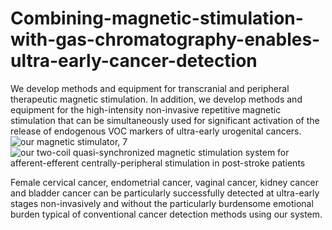 # Combining-magnetic-stimulation-with-gas-chromatography-enables-ultra-early-cancer-detection
We develop methods and equipment for transcranial and peripheral therapeutic magnetic stimulation. In addition, we develop methods and equipment for the high-intensity non-invasive repetitive magnetic stimulation that can be simultaneously used for significant activation of the release of endogenous VOC markers of ultra-early urogenital cancers.
![our magnetic stimulator, 7](https://github.com/user-attachments/assets/2b86dccc-faea-46c0-ae25-c2be66c6bd51)
![our two-coil quasi-synchronized magnetic stimulation system for afferent-efferent centrally-peripheral stimulation in post-stroke patients](https://github.com/user-attachments/assets/31ef4baa-3947-4204-9f8e-0f8fb81e0fe2)

Female cervical cancer, endometrial cancer, vaginal cancer, kidney cancer and bladder cancer can be particularly successfully detected at ultra-early stages non-invasively and without the particularly burdensome emotional burden typical of conventional cancer detection methods using our system.
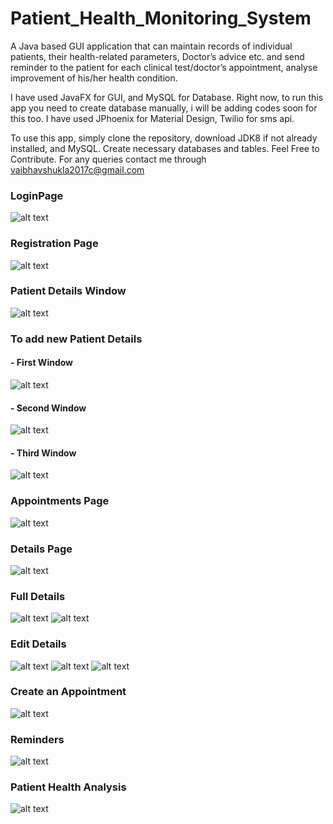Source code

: # Patient_Health_Monitoring_System
A Java based GUI application that can maintain records of individual patients, their health-related
parameters, Doctor’s advice etc. and send reminder to the patient for each clinical test/doctor’s
appointment, analyse improvement of his/her health condition.

I have used JavaFX for GUI, and MySQL for Database.
Right now, to run this app you need to create database manually, i will be adding codes soon for this too.
I have used JPhoenix for Material Design, Twilio for sms api.

To use this app, simply clone the repository, download JDK8 if not already installed, and MySQL. Create necessary databases and tables. 
Feel Free to Contribute.
For any queries contact me through 
vaibhavshukla2017c@gmail.com

### LoginPage
![alt text](https://github.com/lksh97/Phms/blob/main/Screenshots/Screenshot%202019-05-11%20at%202.20.03%20PM.png)

### Registration Page
![alt text](https://github.com/lksh97/Phms/blob/main/Screenshots/Screenshot%202019-05-11%20at%202.43.00%20PM.png)

### Patient Details Window
![alt text](https://github.com/lksh97/Phms/blob/main/Screenshots/Screenshot%202019-05-11%20at%202.24.41%20PM.png)

### To add new Patient Details
#### - First Window
![alt text](https://github.com/lksh97/Phms/blob/main/Screenshots/Screenshot%202019-05-11%20at%202.42.26%20PM.png)

#### - Second Window
![alt text](https://github.com/lksh97/Phms/blob/main/Screenshots/Screenshot%202019-05-11%20at%202.29.57%20PM.png)

#### - Third Window 
![alt text](https://github.com/lksh97/Phms/blob/main/Screenshots/Screenshot%202019-05-11%20at%202.30.20%20PM.png)

### Appointments Page
![alt text](https://github.com/lksh97/Phms/blob/main/Screenshots/Screenshot%202019-05-11%20at%202.42.35%20PM.png)

### Details Page
![alt text](https://github.com/lksh97/Phms/blob/main/Screenshots/Screenshot%202019-05-11%20at%202.35.25%20PM.png)

### Full Details
![alt text](https://github.com/lksh97/Phms/blob/main/Screenshots/Screenshot%202019-05-11%20at%202.34.43%20PM.png)
![alt text](https://github.com/lksh97/Phms/blob/main/Screenshots/Screenshot%202019-05-11%20at%202.34.05%20PM.png)

### Edit Details
![alt text](https://github.com/lksh97/Phms/blob/main/Screenshots/Screenshot%202019-05-11%20at%202.34.43%20PM.png)
![alt text](https://github.com/lksh97/Phms/blob/main/Screenshots/Screenshot%202019-05-11%20at%202.34.56%20PM.png)
![alt text](https://github.com/lksh97/Phms/blob/main/Screenshots/Screenshot%202019-05-11%20at%202.35.01%20PM.png)

### Create an Appointment
![alt text](https://github.com/lksh97/Phms/blob/main/Screenshots/Screenshot%202019-05-11%20at%202.35.20%20PM.png)

### Reminders
![alt text](https://github.com/lksh97/Phms/blob/main/Screenshots/Screenshot%202019-05-11%20at%202.32.20%20PM.png)

### Patient Health Analysis
![alt text](https://github.com/lksh97/Phms/blob/main/Screenshots/Screenshot%202019-05-11%20at%202.35.28%20PM.png)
----------
(WHAT YOU HAVE TO DO)
Pull every line containing "peripheral" from the data.

(WRITTEN RESPONSE)
We develop methods and equipment for transcranial and peripheral therapeutic magnetic stimulation. In addition, we develop methods and equipment for the high-intensity non-invasive repetitive magnetic stimulation that can be simultaneously used for significant activation of the release of endogenous VOC markers of ultra-early urogenital cancers.
![our two-coil quasi-synchronized magnetic stimulation system for afferent-efferent centrally-peripheral stimulation in post-stroke patients](https://github.com/user-attachments/assets/31ef4baa-3947-4204-9f8e-0f8fb81e0fe2)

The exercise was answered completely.